[Saved data entries]

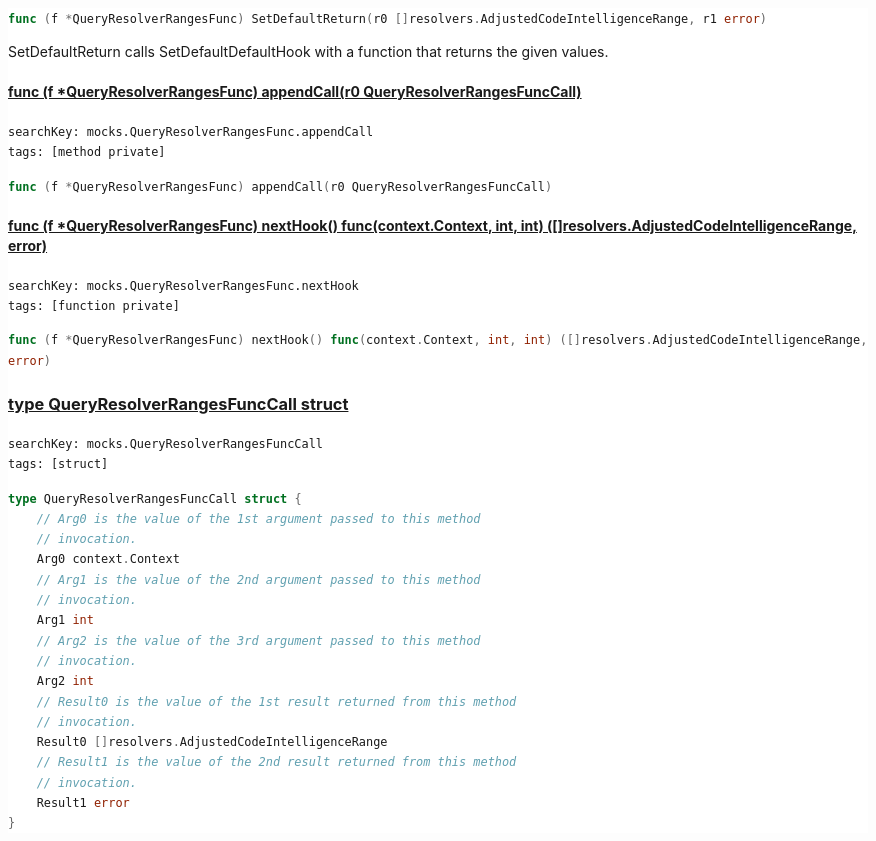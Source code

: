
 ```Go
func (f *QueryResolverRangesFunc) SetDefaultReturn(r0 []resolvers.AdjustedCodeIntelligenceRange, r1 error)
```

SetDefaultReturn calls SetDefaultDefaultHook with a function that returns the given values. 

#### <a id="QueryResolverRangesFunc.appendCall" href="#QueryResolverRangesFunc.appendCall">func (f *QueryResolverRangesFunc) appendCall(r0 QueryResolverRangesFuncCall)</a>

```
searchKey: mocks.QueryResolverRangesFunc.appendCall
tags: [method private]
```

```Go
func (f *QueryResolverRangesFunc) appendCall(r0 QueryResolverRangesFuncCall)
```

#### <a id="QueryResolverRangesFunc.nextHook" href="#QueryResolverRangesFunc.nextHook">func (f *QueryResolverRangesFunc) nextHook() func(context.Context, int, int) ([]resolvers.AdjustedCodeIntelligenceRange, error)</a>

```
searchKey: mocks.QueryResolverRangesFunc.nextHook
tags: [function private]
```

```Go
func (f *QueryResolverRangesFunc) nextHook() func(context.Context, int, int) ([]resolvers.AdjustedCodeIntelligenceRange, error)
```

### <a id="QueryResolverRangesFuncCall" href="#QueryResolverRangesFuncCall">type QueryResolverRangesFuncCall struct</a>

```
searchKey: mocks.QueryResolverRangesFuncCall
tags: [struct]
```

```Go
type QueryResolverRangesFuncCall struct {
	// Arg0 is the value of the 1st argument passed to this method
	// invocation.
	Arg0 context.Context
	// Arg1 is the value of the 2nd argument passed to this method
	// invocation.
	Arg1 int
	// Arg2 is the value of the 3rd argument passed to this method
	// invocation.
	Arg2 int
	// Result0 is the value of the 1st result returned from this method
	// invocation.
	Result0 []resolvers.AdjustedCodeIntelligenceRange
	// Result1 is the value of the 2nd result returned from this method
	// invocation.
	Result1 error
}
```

==

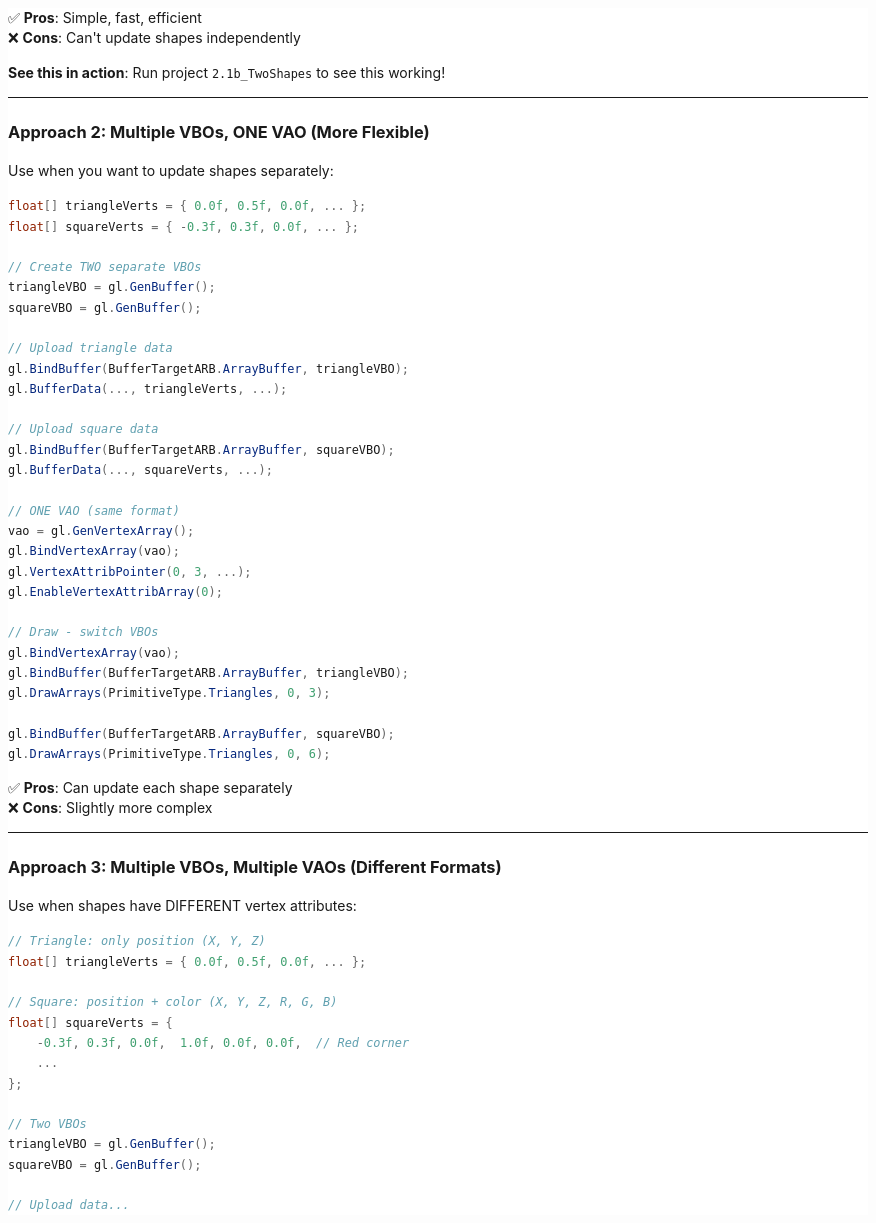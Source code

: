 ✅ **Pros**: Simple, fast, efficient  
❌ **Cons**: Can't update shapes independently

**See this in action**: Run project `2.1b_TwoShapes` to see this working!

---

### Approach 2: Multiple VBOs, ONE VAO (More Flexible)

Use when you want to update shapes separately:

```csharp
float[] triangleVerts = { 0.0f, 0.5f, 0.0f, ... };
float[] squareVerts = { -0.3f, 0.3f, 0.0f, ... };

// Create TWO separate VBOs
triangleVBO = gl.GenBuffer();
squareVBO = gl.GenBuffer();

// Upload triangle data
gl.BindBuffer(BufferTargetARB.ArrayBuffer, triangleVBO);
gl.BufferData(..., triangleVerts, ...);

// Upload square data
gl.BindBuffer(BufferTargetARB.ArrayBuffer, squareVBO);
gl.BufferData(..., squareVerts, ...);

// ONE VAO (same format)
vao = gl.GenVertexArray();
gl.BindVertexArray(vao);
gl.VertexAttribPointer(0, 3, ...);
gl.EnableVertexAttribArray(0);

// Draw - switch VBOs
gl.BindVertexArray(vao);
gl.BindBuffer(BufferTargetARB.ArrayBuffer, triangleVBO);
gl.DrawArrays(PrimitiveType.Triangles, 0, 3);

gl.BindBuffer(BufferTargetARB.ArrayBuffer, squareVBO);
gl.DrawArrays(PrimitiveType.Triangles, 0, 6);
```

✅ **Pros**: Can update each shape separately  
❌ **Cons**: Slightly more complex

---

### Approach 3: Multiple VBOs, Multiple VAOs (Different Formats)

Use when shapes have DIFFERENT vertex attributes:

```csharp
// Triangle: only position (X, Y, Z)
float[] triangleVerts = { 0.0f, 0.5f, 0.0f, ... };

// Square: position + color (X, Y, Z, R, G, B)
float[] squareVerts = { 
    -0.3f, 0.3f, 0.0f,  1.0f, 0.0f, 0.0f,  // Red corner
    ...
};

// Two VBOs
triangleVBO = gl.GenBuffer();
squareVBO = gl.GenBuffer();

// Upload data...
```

...

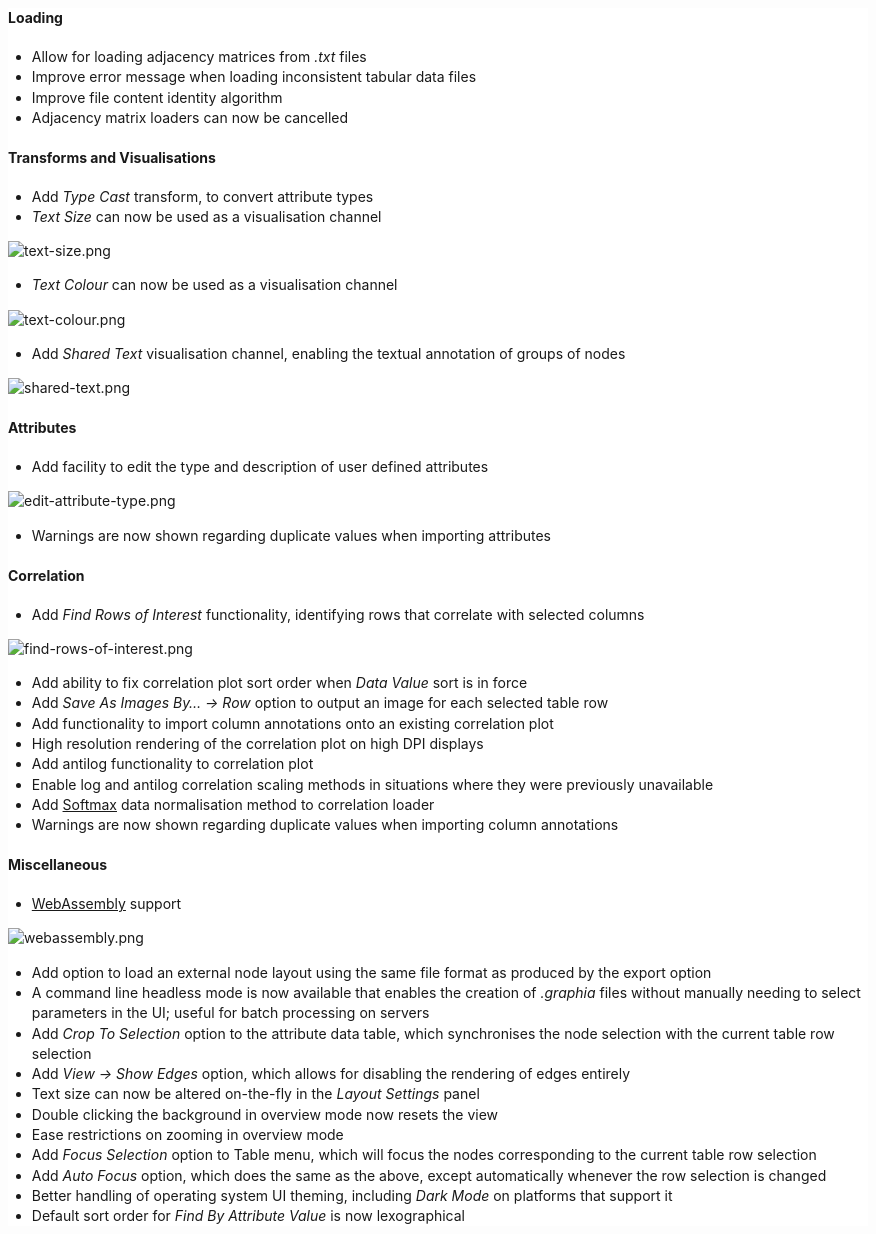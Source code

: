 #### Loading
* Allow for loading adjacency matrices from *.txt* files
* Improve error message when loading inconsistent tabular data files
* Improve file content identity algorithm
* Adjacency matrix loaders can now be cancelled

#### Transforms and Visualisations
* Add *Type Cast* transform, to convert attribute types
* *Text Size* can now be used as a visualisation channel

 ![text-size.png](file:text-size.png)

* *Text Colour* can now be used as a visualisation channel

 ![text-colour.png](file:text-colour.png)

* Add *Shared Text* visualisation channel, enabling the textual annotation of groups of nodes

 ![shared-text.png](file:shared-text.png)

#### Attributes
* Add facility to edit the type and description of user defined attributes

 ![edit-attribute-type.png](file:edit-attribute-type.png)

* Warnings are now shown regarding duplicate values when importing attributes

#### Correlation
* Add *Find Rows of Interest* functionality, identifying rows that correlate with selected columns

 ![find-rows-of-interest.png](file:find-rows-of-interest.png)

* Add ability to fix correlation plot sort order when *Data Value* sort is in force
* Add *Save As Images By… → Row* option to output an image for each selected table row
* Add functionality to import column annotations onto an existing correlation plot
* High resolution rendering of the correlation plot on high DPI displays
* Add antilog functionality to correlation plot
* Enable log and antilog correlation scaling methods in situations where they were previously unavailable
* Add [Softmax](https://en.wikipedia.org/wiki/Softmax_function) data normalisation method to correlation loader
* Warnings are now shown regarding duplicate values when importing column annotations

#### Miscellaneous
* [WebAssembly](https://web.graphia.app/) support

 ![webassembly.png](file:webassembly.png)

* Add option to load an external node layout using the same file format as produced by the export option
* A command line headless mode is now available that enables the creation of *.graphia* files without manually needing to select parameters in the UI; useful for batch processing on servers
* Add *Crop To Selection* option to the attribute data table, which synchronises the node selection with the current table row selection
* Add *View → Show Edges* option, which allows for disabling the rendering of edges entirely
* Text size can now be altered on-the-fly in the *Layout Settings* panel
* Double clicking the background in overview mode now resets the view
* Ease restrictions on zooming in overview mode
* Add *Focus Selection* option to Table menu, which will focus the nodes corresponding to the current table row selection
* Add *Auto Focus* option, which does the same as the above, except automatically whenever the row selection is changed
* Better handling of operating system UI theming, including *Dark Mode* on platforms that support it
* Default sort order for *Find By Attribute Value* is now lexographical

**About this task:**
Tally the lines above with "separately", please; number only.

**Answer for the task:**
2